È in questo clima che riaffiora l’idea che il solo modo per non affossare l’Unione con l’allargamento sia quello di consentire ad un gruppo di paesi di avanzare senza il consenso degli altri. Ma una volta di più l’attaccamento al feticcio della sovranità nazionale fa sì che ad un’esigenza giusta venga data una risposta sbagliata. Questa risposta è quella di un miglioramento del meccanismo della cooperazione rafforzata. Si tratta di un meccanismo già previsto nel Trattato di Amsterdam, che dispone che alcuni paesi, con il consenso di tutti gli altri e subordinatamente all’osservanza di innumerevoli condizioni, possano stipulare accordi che li impegnino ad approfondire la loro collaborazione in alcuni settori. Si tratterebbe quindi di semplificare le procedure previste dal Trattato di Amsterdam per rendere più facile la loro attuazione.

Una volta di più si propone di aggirare con un escamotage giuridico un problema che può essere risolto soltanto con una decisione politica radicale. È certo vero che, per salvare l’Unione, bisogna che in essa emerga un nucleo di paesi che, senza pregiudicare i diritti degli altri, acquisisca una vera capacità decisionale. Ma l’esperienza ha ormai chiaramente dimostrato che l’ostacolo sulla strada dell’acquisizione di una vera capacità decisionale è il metodo della cooperazione intergovernativa in quanto tale. Che questa prenda la forma dell’Europa a geometria variabile o dell’Europa à la carte non cambia assolutamente nulla. Il problema è un altro. Si tratta di far emergere, all’interno dell’Unione, un gruppo di paesi disposti a superare il metodo della cooperazione intergovernativa quale che sia la sua forma, cioè di creare un vero e proprio nucleo federale (dove deve essere ben chiaro, in considerazione della tendenza di molti uomini politici a dare alle parole significati arbitrari, che un “nucleo federale” non può essere altro che uno Stato federale, costituito dai paesi membri dell’Unione più strettamente interdipendenti e oggettivamente più interessati a proseguire sulla strada dell’unificazione). Soltanto in questo modo sarebbe possibile conciliare i vantaggi dell’allargamento con la capacità di agire e la legittimità democratica di una parte dell’Unione e in prospettiva dell’Unione nel suo complesso.
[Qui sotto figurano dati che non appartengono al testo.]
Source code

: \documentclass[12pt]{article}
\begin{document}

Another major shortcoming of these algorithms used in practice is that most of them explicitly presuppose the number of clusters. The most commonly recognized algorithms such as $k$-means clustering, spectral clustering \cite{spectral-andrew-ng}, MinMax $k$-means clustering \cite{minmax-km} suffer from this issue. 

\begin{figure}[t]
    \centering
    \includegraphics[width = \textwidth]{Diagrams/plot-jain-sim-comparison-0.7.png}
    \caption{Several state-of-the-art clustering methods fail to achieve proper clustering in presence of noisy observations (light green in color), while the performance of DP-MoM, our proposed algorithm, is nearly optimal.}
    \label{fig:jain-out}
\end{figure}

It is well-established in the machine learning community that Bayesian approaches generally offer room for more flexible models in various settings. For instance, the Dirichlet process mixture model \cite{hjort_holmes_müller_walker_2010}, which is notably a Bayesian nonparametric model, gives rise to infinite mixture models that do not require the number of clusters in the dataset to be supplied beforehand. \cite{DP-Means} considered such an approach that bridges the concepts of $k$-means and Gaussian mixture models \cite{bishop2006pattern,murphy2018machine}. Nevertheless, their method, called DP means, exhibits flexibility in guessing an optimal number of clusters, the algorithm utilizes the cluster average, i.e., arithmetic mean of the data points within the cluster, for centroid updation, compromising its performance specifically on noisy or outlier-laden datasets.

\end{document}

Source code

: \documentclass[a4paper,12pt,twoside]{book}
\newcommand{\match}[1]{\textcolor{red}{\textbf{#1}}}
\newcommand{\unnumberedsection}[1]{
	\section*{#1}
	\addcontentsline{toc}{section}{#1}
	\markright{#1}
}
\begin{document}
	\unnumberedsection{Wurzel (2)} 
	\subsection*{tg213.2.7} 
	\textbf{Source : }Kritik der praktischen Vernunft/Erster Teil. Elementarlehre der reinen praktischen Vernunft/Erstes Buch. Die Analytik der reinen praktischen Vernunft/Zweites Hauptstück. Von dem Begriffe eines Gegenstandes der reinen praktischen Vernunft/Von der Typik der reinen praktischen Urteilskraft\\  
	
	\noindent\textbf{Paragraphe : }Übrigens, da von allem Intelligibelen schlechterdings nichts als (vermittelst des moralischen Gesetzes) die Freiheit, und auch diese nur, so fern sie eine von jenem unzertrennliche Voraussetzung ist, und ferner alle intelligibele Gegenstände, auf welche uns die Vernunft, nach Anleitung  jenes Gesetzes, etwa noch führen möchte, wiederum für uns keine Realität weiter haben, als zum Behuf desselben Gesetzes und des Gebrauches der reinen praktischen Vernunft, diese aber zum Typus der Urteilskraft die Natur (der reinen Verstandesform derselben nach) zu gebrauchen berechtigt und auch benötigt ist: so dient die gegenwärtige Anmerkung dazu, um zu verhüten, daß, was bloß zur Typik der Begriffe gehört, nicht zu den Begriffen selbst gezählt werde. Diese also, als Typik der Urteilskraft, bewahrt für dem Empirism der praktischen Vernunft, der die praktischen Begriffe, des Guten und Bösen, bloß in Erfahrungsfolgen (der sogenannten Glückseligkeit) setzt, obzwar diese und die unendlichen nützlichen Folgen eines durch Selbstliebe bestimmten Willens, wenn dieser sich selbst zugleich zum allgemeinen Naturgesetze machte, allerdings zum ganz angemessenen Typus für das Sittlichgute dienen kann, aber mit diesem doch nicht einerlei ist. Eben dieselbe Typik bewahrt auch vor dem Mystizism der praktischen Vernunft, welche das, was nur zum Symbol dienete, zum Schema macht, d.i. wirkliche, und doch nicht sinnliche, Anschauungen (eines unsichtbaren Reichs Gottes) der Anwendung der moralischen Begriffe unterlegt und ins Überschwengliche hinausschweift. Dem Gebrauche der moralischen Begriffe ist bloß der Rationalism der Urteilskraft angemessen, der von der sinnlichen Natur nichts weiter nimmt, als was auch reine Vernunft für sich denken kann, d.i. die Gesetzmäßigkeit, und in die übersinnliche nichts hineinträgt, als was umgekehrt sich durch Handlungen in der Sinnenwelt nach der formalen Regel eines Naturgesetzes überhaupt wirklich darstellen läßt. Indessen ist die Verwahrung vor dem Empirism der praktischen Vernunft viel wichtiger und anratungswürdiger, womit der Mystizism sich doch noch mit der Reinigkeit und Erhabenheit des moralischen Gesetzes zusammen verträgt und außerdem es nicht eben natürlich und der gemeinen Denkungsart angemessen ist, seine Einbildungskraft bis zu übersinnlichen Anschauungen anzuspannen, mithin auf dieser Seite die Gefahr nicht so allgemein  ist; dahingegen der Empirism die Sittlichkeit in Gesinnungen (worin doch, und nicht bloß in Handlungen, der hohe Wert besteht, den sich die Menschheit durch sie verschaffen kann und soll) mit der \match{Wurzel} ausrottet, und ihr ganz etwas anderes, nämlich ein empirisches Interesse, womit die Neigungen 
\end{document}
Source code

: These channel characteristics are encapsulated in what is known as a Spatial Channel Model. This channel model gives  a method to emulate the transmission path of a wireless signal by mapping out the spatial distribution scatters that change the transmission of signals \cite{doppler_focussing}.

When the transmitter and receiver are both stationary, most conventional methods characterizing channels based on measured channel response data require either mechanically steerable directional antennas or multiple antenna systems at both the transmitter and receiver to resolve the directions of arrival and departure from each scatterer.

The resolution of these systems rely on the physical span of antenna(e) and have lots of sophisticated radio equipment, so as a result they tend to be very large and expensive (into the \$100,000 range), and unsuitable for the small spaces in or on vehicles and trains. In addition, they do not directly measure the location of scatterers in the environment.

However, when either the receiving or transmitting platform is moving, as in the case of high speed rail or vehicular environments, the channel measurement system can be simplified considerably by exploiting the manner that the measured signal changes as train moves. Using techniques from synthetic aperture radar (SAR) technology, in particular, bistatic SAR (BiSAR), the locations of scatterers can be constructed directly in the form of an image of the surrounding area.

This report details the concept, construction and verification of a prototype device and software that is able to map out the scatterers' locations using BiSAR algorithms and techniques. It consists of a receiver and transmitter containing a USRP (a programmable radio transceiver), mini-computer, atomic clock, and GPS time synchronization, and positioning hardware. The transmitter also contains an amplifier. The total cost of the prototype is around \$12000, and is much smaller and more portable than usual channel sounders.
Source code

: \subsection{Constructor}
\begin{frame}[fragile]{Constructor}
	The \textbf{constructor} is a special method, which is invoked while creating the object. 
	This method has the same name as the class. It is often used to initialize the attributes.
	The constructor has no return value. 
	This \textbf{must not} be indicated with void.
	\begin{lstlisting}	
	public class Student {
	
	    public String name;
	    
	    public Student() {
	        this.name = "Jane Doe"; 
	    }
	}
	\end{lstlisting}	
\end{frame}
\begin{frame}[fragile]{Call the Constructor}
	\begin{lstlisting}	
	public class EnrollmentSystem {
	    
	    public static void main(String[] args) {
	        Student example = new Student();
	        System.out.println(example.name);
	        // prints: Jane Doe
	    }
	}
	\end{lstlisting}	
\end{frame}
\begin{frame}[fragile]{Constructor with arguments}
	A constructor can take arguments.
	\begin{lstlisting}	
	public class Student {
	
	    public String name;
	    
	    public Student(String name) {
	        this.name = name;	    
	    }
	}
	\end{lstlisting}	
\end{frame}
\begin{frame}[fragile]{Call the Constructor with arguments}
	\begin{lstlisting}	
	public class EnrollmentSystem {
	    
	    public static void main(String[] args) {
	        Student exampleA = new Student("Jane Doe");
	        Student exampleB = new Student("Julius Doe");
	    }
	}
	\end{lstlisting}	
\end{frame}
Non è il caso di nascondersi la difficoltà di questo disegno. Esso presuppone una radicale trasformazione istituzionale, che provocherebbe aspre resistenze e rischi di rotture. Ma la sua realizzazione è possibile, come è stata possibile la realizzazione dell’Unione monetaria tra 11 paesi; e le istituzioni del nucleo federale potrebbero senz’altro essere rese compatibili con la permanenza dell’Unione attuale e con la conservazione dell’acquis communautaire da parte degli Stati che non vorranno o non potranno far parte del nucleo federale fin dall’inizio.

Resta il fatto che, malgrado l’obiettiva necessità di questo passo, non si intravede oggi in nessuno degli Stati dell’Unione la volontà di compierlo. Il feticcio della sovranità nazionale continua a oscurare la consapevolezza e a condizionare i comportamenti degli uomini politici. Ma le contraddizioni obiettive insite nell’allargamento esploderanno in tempi brevi e porranno una parte dei governi di fronte alla necessità ineludibile di affrontare il problema, e di scegliere tra la soluzione radicale della creazione del nucleo federale e la fine ingloriosa del processo di unificazione europea.